Turkey’s then-general staff headquarters legal counsellor, Major Erkan Ağın, submitted Erdogan’s quote in a report for a NATO meeting titled “The Legal Issues on the Shoot-Down of the Russian Military Aircraft,” according to Nordic Monitor.
The 61-page report and its eight-page appendix is undated but appears to have been prepared “sometime in early 2016,” said the website’s founder, the exiled Turkish journalist Abdullah Bozkurt.
Major Ağın, the legal counsellor who was said to have prepared the NATO report, was arrested in July 2016 in connection to his alleged role in a failed coup attempt that month, Bozkurt told The Moscow Times.
“He was released pending trial a year later. I do not know his current status, but he is no longer with the military,” Bozkurt said.

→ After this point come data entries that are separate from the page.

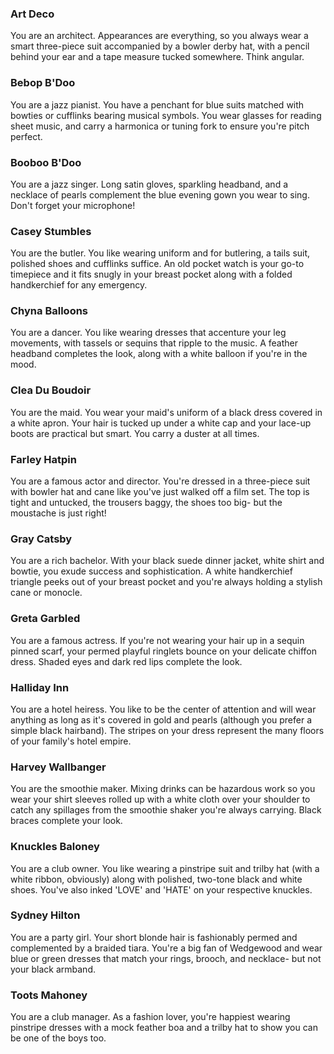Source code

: <h3> Art Deco </h3>
You are an architect. Appearances are everything, so you always wear a smart three-piece suit accompanied by a bowler derby hat, with a pencil behind your ear and a tape measure tucked somewhere. Think angular.

<h3> Bebop B'Doo </h3>
You are a jazz pianist. You have a penchant for blue suits matched with bowties or cufflinks bearing musical symbols. You wear glasses for reading sheet music, and carry a harmonica or tuning fork to ensure you're pitch perfect. 

<h3> Booboo B'Doo </h3>
You are a jazz singer. Long satin gloves, sparkling headband, and a necklace of pearls complement the blue evening gown you wear to sing. Don't forget your microphone! 

<h3> Casey Stumbles </h3>
You are the butler. You like wearing uniform and for butlering, a tails suit, polished shoes and cufflinks suffice. An old pocket watch is your go-to timepiece and it fits snugly in your breast pocket along with a folded handkerchief for any emergency. 

<h3> Chyna Balloons </h3> 
You are a dancer. You like wearing dresses that accenture your leg movements, with tassels or sequins that ripple to the music. A feather headband completes the look, along with a white balloon if you're in the mood. 

<h3> Clea Du Boudoir </h3>
You are the maid. You wear your maid's uniform of a black dress covered in a white apron. Your hair is tucked up under a white cap and your lace-up boots are practical but smart. You carry a duster at all times. 

<h3> Farley Hatpin </h3>
You are a famous actor and director. You're dressed in a three-piece suit with bowler hat and cane like you've just walked off a film set. The top is tight and untucked, the trousers baggy, the shoes too big- but the moustache is just right!

<h3> Gray Catsby </h3>
You are a rich bachelor. With your black suede dinner jacket, white shirt and bowtie, you exude success and sophistication. A white handkerchief triangle peeks out of your breast pocket and you're always holding a stylish cane or monocle. 

<h3> Greta Garbled </h3>
You are a famous actress. If you're not wearing your hair up in a sequin pinned scarf, your permed playful ringlets bounce on your delicate chiffon dress. Shaded eyes and dark red lips complete the look. 

<h3> Halliday Inn </h3>
You are a hotel heiress. You like to be the center of attention and will wear anything as long as it's covered in gold and pearls (although you prefer a simple black hairband). The stripes on your dress represent the many floors of your family's hotel empire. 

<h3> Harvey Wallbanger </h3>
You are the smoothie maker. Mixing drinks can be hazardous work so you wear your shirt sleeves rolled up with a white cloth over your shoulder to catch any spillages from the smoothie shaker you're always carrying. Black braces complete your look. 

<h3> Knuckles Baloney </h3>
You are a club owner. You like wearing a pinstripe suit and trilby hat (with a white ribbon, obviously) along with polished, two-tone black and white shoes. You've also inked 'LOVE' and 'HATE' on your respective knuckles. 

<h3> Sydney Hilton </h3>
You are a party girl. Your short blonde hair is fashionably permed and complemented by a braided tiara. You're a big fan of Wedgewood and wear blue or green dresses that match your rings, brooch, and necklace- but not your black armband. 

<h3> Toots Mahoney </h3>
You are a club manager. As a fashion lover, you're happiest wearing pinstripe dresses with a mock feather boa and a trilby hat to show you can be one of the boys too. 
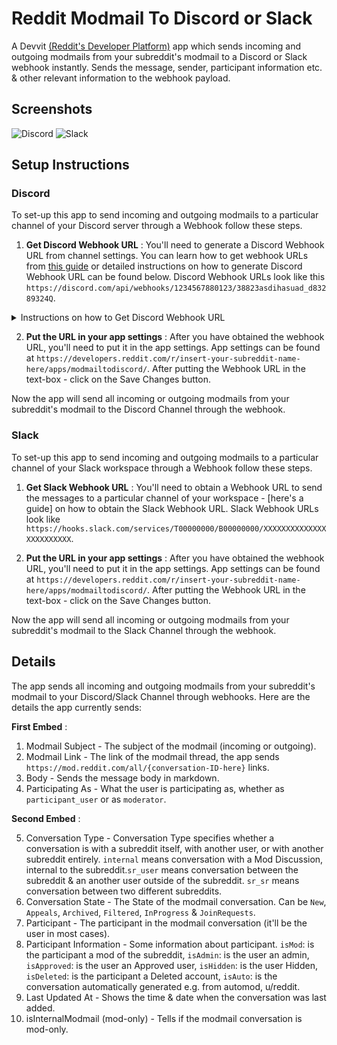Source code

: # Reddit Modmail To Discord or Slack
A Devvit [(Reddit's Developer Platform)](https://developers.reddit.com/) app which sends incoming and outgoing modmails from your subreddit's modmail to a Discord or Slack webhook instantly.  Sends the message, sender, participant information etc. &amp; other relevant information to the webhook payload.

## Screenshots
![Discord](https://i.imgur.com/XibttPT.png)
![Slack](https://i.imgur.com/DgarVVg.png)

## Setup Instructions
### Discord
To set-up this app to send incoming and outgoing modmails to a particular channel of your Discord server through a Webhook follow these steps.

1. **Get Discord Webhook URL** : You'll need to generate a Discord Webhook URL from channel settings. You can learn how to get webhook URLs from [this guide](https://support.discord.com/hc/en-us/articles/228383668-Intro-to-Webhooks) or detailed instructions on how to generate Discord Webhook URL can be found below. Discord Webhook URLs look like this `https://discord.com/api/webhooks/1234567880123/38823asdihasuad_d83289324Q`.
   
<details>
<summary> Instructions on how to Get Discord Webhook URL </summary>
   
1.  **Create a Discord Webhook:**  - Open or create a Discord server where you have the necessary permissions. - Go to the channel where you want the webhook to send messages. - Right-click on the channel name and select "Edit Channel."
2.  **Navigate to Integrations:**  - In the channel settings, find the "Webhooks" option under the Integrations tab in the left-hand menu. - Click on "Webhooks" to access the webhook settings. 
3.  **Create a New Webhook:**  - Click the "Create Webhook" button. - Customize the webhook by giving it a name, setting the profile picture (optional), and choosing the channel where it will send messages. - Once configured, click the "Save" or "Create" button. 
4.  **Copy the Webhook URL:**  - After creating the webhook, you'll see a section with the webhook URL. - Click on the "Copy" button next to the webhook URL to save it to your clipboard.  

</details>

2. **Put the URL in your app settings** : After you have obtained the webhook URL, you'll need to put it in the app settings. App settings can be found at `https://developers.reddit.com/r/insert-your-subreddit-name-here/apps/modmailtodiscord/`. After putting the Webhook URL in the text-box - click on the Save Changes button.

Now the app will send all incoming or outgoing modmails from your subreddit's modmail to the Discord Channel through the webhook.

### Slack

To set-up this app to send incoming and outgoing modmails to a particular channel of your Slack workspace through a Webhook follow these steps.

1. **Get Slack Webhook URL** : You'll need to obtain a Webhook URL to send the messages to a particular channel of your workspace - [here's a guide] on how to obtain the Slack Webhook URL. Slack Webhook URLs look like `https://hooks.slack.com/services/T00000000/B00000000/XXXXXXXXXXXXXXXXXXXXXXXX`.
   
2. **Put the URL in your app settings** :  After you have obtained the webhook URL, you'll need to put it in the app settings. App settings can be found at `https://developers.reddit.com/r/insert-your-subreddit-name-here/apps/modmailtodiscord/`. After putting the Webhook URL in the text-box - click on the Save Changes button.

Now the app will send all incoming or outgoing modmails from your subreddit's modmail to the Slack Channel through the webhook.

## Details 
The app sends all incoming and outgoing modmails from your subreddit's modmail to your Discord/Slack Channel through webhooks. Here are the details the app currently sends:

**First Embed** : 

 1. Modmail Subject - The subject of the modmail (incoming or outgoing).
 2. Modmail Link - The link of the modmail thread, the app sends `https://mod.reddit.com/all/{conversation-ID-here}` links.
 3. Body - Sends the message body in markdown.
 4. Participating As - What the user is participating as, whether as `participant_user` or as `moderator`.

**Second Embed** :

 5. Conversation Type -  Conversation Type specifies whether a conversation is with a subreddit itself, with another user, or with another subreddit entirely. `internal` means conversation with a Mod Discussion, internal to the subreddit.`sr_user` means conversation between the subreddit & an another user outside of the subreddit. `sr_sr` means conversation between two different subreddits.
 6. Conversation State - The State of the modmail conversation. Can be `New`, `Appeals`, `Archived`, `Filtered`, `InProgress` & `JoinRequests`.
 7. Participant - The participant in the modmail conversation (it'll be the user in most cases).
 8. Participant Information - Some information about participant. `isMod`: is the participant a mod of the subreddit, `isAdmin`: is the user an admin, `isApproved`: is the user an Approved user, `isHidden`: is the user Hidden, `isDeleted`: is the participant a Deleted account, `isAuto`: is the conversation automatically generated e.g. from automod, u/reddit.
 9. Last Updated At - Shows the time & date when the conversation was last added.
 10. isInternalModmail (mod-only) - Tells if the modmail conversation is mod-only.
    

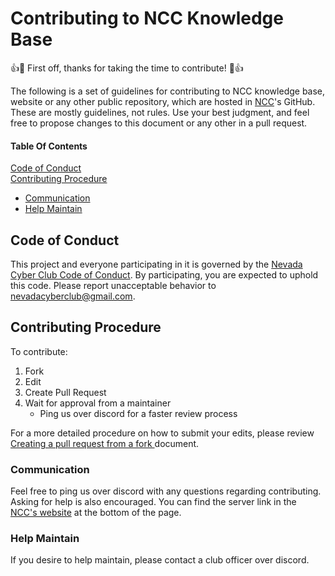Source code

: # Contributing to NCC Knowledge Base

👍🎉 First off, thanks for taking the time to contribute! 🎉👍

The following is a set of guidelines for contributing to NCC knowledge base, website or any other public repository, which are hosted in [NCC](https://github.com/NevadaCyberClub)'s GitHub. These are mostly guidelines, not rules. Use your best judgment, and feel free to propose changes to this document or any other in a pull request.


#### Table Of Contents
[Code of Conduct](#code-of-conduct)   
[Contributing Procedure](#contributing-procedure)   
   - [Communication](#communication)
   - [Help Maintain](#help-maintain)

## Code of Conduct

This project and everyone participating in it is governed by the [Nevada Cyber Club Code of Conduct](CODE_OF_CONDUCT.md). By participating, you are expected to uphold this code. Please report unacceptable behavior to [nevadacyberclub@gmail.com](mailto:nevadacyberclub@gmail.com).


## Contributing Procedure

To contribute:
   1. Fork
   2. Edit
   3. Create Pull Request
   4. Wait for approval from a maintainer
      - Ping us over discord for a faster review process   

For a more detailed procedure on how to submit your edits, please review [Creating a pull request from a fork
](https://docs.github.com/en/pull-requests/collaborating-with-pull-requests/proposing-changes-to-your-work-with-pull-requests/creating-a-pull-request-from-a-fork) document.

### Communication
Feel free to ping us over discord with any questions regarding contributing.  Asking for help is also encouraged. You can find the server link in the [NCC's website](https://www.nevadacyberclub.com/) at the bottom of the page.

### Help Maintain
If you desire to help maintain, please contact a club officer over discord. 

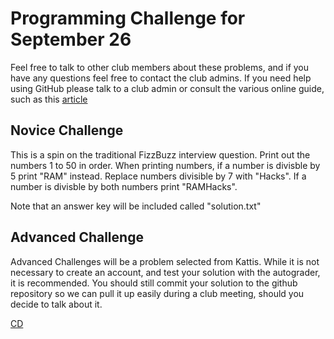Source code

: # Programming Challenge for September 26

Feel free to talk to other club members about these problems, and if you have any questions feel free to contact the club admins. If you need help using GitHub please talk to a club admin or consult the various online guide, such as this [article](https://readwrite.com/2013/09/30/understanding-github-a-journey-for-beginners-part-1/)

## Novice Challenge

This is a spin on the traditional FizzBuzz interview question. Print out the numbers 1 to 50 in order. When printing numbers, if a number is divisble by 5 print "RAM" instead. Replace numbers divisible by 7 with "Hacks". If a number is divisble by both numbers print "RAMHacks". 

Note that an answer key will be included called "solution.txt"

## Advanced Challenge

Advanced Challenges will be a problem selected from Kattis. While it is not necessary to create an account, and test your solution with the autograder, it is recommended. You should still commit your solution to the github repository so we can pull it up easily during a club meeting, should you decide to talk about it.

[CD](https://open.kattis.com/problems/cd)
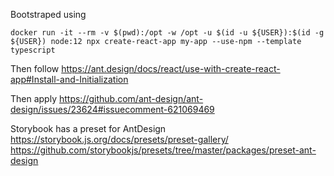 Bootstraped using

    docker run -it --rm -v $(pwd):/opt -w /opt -u $(id -u ${USER}):$(id -g ${USER}) node:12 npx create-react-app my-app --use-npm --template typescript

Then follow https://ant.design/docs/react/use-with-create-react-app#Install-and-Initialization

Then apply https://github.com/ant-design/ant-design/issues/23624#issuecomment-621069469

Storybook has a preset for AntDesign https://storybook.js.org/docs/presets/preset-gallery/
https://github.com/storybookjs/presets/tree/master/packages/preset-ant-design
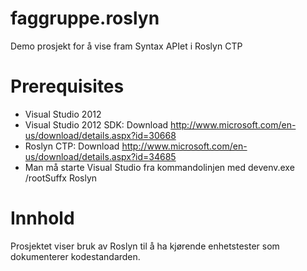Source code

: faggruppe.roslyn
================

Demo prosjekt for å vise fram Syntax APIet i Roslyn CTP

Prerequisites
================
* Visual Studio 2012
* Visual Studio 2012 SDK: Download http://www.microsoft.com/en-us/download/details.aspx?id=30668
* Roslyn CTP: Download http://www.microsoft.com/en-us/download/details.aspx?id=34685
* Man må starte Visual Studio fra kommandolinjen med devenv.exe /rootSuffx Roslyn

Innhold
================
Prosjektet viser bruk av Roslyn til å ha kjørende enhetstester som dokumenterer kodestandarden.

The Moscow Times was unable to independently verify the report’s authenticity. Kerim Has, a Moscow-based political analyst of Russia-Turkey relations, said its authenticity “doesn’t matter because the Kremlin knows that Erdogan gave the order” to shoot down the Su-24.
The Kremlin said it doesn’t trust the reports and relies on official statements from Ankara.
On Wednesday, the Nordic Monitor wrote that Turkey accused Russia of violating its border less than a year after the deadly cross-border incident.